9 year old me got my first "hacking" experience out of this game. With the shareware version, you could not select the ultra tank that could shoot 3 bullets for a human, but you COULD if it were the computer player.

The "hack": -start a game with a normal tank VS ultra computer player as p2. -save the game (as a file). -open the game file. -read the ASCII text and just flip which player has which text.

Now, I had my ultra tank.

wingmanjd 2 hours ago | parent | next [-]

Mine was on a similar game, GORILLA.BAS. I would edit the banana code for a much bigger explosion. Lots of fun back in computer class!

Induane 23 minutes ago | parent | next [-]

I removed collision detection so I could throw bananas through buildings

ido an hour ago | parent | prev | next [-]

The difference being that editing the source code was the point of the BASIC examples provided with DOS/QBasic/GW-Basic (they’re there to teach you programming!)

parlortricks an hour ago | parent | prev [-]

We added other weapons to make a poor mans scorched earth as we were only allowed to make games.

jasonfarnon an hour ago | parent | prev | next [-]

It would be a nice thread on here, to see what people's first hacks were, especially from that era when people were usually just alone and stumbling on these things.
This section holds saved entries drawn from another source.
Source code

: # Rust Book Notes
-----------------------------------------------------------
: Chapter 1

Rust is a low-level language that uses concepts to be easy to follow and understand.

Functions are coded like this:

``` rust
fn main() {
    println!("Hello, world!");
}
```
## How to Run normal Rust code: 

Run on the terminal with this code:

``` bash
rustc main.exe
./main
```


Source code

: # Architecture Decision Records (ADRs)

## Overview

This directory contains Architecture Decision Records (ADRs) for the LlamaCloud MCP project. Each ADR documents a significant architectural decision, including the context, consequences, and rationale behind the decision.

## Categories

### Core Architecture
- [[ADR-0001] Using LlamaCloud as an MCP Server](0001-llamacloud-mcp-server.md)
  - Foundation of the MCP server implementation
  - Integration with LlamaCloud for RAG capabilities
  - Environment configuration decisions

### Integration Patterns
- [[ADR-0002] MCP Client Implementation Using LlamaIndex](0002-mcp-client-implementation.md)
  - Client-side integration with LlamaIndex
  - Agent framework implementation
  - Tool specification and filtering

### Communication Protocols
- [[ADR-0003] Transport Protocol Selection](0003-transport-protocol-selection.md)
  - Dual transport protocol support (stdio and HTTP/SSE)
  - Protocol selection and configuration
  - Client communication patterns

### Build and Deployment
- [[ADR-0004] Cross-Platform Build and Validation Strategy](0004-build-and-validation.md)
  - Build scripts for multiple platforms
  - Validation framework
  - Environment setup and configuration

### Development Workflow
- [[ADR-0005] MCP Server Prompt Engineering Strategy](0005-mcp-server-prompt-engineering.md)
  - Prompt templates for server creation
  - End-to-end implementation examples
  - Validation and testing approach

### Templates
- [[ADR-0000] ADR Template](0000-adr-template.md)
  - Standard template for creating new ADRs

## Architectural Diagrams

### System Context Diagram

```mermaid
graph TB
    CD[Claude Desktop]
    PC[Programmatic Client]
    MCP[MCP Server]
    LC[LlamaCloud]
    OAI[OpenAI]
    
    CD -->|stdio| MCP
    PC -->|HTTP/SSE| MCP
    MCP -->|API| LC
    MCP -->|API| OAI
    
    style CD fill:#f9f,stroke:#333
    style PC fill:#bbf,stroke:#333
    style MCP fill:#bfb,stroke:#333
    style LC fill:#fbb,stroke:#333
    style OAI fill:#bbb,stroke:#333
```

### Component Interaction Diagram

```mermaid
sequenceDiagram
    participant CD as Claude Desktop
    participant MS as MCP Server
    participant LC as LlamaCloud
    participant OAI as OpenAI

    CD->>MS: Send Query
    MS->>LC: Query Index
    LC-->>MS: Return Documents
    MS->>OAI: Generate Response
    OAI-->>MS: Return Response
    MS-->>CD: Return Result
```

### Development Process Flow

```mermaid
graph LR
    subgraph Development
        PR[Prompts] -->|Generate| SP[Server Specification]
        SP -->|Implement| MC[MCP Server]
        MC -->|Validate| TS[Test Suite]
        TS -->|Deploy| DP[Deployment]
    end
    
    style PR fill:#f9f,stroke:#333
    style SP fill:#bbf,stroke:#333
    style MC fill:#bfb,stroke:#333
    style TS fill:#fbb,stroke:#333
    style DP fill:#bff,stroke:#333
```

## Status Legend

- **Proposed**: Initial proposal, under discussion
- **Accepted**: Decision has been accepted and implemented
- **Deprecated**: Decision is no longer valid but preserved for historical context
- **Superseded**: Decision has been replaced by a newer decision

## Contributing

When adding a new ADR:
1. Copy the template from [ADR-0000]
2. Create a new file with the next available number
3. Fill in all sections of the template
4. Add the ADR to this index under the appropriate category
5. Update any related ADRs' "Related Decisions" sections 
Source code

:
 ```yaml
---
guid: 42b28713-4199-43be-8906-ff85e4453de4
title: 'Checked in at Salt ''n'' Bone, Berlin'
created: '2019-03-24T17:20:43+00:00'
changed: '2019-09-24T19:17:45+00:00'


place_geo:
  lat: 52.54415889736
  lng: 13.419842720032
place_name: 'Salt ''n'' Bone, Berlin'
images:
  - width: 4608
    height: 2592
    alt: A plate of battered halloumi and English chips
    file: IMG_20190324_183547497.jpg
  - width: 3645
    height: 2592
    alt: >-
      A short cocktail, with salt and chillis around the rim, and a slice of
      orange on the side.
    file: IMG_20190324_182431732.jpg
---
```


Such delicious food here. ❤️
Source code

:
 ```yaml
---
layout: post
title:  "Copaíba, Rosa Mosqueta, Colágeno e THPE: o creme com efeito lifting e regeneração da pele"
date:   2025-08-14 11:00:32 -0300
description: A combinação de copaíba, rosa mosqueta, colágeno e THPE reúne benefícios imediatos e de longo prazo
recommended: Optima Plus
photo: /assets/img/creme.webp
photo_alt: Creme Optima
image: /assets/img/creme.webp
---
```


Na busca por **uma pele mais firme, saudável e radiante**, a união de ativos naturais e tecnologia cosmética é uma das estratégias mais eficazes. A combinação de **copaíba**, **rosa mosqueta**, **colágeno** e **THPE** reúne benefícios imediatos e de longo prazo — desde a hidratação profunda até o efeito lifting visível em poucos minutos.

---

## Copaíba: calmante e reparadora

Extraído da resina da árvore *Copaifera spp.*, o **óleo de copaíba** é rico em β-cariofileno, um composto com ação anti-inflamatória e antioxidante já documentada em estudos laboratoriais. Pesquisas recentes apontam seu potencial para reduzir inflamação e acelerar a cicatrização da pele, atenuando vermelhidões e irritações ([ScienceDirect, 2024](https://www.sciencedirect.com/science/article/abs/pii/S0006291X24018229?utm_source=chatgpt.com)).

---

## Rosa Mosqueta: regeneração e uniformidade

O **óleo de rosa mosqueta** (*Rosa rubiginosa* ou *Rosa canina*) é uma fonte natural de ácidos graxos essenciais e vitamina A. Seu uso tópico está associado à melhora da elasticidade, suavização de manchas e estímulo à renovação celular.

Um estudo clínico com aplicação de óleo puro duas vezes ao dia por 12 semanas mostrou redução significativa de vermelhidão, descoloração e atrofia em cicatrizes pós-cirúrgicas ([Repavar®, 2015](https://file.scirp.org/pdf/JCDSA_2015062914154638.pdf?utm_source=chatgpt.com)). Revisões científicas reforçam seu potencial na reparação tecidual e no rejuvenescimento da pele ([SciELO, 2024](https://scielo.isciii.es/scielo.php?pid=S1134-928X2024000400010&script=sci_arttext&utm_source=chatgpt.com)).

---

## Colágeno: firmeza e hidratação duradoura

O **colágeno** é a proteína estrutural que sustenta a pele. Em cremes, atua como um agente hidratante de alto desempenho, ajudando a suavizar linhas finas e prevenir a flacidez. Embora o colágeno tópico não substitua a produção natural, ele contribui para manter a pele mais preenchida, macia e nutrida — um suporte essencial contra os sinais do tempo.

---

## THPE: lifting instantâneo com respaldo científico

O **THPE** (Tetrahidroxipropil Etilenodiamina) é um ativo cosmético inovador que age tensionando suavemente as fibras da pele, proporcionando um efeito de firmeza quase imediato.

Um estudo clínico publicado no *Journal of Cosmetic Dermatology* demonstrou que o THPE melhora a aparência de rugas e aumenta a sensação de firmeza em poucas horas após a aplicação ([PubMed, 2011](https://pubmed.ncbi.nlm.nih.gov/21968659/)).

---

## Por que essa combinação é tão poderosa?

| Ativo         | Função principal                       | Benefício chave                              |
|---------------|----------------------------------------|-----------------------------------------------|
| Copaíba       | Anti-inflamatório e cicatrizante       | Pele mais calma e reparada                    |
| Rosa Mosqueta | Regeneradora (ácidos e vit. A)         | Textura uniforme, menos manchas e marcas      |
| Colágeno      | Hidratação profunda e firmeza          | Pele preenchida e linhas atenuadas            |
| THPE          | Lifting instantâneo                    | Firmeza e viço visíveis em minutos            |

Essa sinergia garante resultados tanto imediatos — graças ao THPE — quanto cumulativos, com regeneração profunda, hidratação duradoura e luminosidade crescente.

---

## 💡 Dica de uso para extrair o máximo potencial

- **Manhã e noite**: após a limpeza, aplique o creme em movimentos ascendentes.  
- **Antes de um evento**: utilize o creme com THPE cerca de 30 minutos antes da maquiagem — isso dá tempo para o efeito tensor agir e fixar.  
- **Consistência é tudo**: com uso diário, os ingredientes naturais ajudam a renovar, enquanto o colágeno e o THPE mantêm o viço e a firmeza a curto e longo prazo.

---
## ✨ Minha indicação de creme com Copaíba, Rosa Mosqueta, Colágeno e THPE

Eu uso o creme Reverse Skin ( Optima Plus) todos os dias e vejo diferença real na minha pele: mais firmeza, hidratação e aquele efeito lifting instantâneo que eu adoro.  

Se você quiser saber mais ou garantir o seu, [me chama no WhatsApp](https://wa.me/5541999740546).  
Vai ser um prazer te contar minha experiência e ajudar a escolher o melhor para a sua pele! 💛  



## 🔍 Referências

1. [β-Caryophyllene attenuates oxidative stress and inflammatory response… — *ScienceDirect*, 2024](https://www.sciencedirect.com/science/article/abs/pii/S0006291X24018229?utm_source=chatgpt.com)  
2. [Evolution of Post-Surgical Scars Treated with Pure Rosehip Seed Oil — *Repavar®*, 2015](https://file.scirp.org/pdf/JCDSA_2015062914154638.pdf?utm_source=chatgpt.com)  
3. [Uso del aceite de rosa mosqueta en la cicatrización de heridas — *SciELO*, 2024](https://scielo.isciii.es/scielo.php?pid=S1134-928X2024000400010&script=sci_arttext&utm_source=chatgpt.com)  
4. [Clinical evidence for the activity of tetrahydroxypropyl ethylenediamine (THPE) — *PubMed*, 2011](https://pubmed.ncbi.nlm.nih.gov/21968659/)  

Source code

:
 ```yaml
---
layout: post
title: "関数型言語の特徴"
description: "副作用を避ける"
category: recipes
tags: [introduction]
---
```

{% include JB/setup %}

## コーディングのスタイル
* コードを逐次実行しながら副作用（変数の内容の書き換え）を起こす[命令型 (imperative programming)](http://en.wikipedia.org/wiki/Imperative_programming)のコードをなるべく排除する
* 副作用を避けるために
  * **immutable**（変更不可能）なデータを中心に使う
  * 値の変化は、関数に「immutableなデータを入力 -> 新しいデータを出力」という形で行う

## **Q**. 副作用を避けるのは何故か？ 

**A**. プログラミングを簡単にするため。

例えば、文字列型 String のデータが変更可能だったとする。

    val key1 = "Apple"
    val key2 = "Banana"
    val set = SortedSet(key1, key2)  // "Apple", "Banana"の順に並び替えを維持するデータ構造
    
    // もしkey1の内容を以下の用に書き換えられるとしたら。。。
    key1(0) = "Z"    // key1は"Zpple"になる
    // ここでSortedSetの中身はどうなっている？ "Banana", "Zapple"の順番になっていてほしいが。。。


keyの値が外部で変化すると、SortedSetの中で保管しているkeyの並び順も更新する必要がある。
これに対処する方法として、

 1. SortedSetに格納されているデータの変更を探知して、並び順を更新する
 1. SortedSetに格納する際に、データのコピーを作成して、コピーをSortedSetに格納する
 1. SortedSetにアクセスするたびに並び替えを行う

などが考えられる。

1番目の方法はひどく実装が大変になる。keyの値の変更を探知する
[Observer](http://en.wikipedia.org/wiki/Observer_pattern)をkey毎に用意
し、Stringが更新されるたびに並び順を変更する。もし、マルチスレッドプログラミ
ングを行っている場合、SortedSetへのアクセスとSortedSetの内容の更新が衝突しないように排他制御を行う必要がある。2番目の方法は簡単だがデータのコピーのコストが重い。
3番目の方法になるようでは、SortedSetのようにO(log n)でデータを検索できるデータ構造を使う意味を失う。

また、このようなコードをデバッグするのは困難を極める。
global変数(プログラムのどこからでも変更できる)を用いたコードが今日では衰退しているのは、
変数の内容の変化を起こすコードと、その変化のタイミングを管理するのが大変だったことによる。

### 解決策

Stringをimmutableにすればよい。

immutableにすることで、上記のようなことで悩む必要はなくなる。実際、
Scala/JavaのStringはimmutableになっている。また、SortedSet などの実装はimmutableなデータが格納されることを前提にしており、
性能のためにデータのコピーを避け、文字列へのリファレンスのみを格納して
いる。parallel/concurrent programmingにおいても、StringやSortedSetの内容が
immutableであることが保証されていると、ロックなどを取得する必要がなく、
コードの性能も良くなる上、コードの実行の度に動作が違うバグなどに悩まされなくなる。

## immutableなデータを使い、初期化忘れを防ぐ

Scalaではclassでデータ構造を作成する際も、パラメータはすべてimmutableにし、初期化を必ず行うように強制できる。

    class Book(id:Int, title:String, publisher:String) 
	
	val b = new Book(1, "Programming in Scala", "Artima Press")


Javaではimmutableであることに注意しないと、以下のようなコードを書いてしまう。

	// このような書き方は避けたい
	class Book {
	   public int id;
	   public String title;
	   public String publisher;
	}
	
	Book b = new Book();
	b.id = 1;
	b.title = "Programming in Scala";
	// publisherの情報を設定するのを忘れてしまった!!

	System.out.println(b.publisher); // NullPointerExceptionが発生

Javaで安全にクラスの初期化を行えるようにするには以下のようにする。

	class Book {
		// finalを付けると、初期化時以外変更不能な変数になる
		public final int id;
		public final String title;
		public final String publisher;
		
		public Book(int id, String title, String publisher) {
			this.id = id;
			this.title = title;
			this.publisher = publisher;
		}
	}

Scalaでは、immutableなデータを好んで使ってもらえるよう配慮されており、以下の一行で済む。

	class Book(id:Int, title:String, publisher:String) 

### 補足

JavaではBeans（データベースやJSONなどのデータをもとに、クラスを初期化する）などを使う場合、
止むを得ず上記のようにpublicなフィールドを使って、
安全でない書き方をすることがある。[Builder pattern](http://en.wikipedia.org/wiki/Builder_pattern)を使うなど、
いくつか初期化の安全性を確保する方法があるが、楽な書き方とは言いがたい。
el_benhameen 15 minutes ago | parent | next [-]

Mine was very simple, just finding and playing with values in config.ini for Red Alert 2 so that I could have infinite Tanyas and such.

Next step was trying to get the boot screen to display a MS-branded Borg cube but instead bricking the machine. Parents were not thrilled about that.

amarant 41 minutes ago | parent | prev | next [-]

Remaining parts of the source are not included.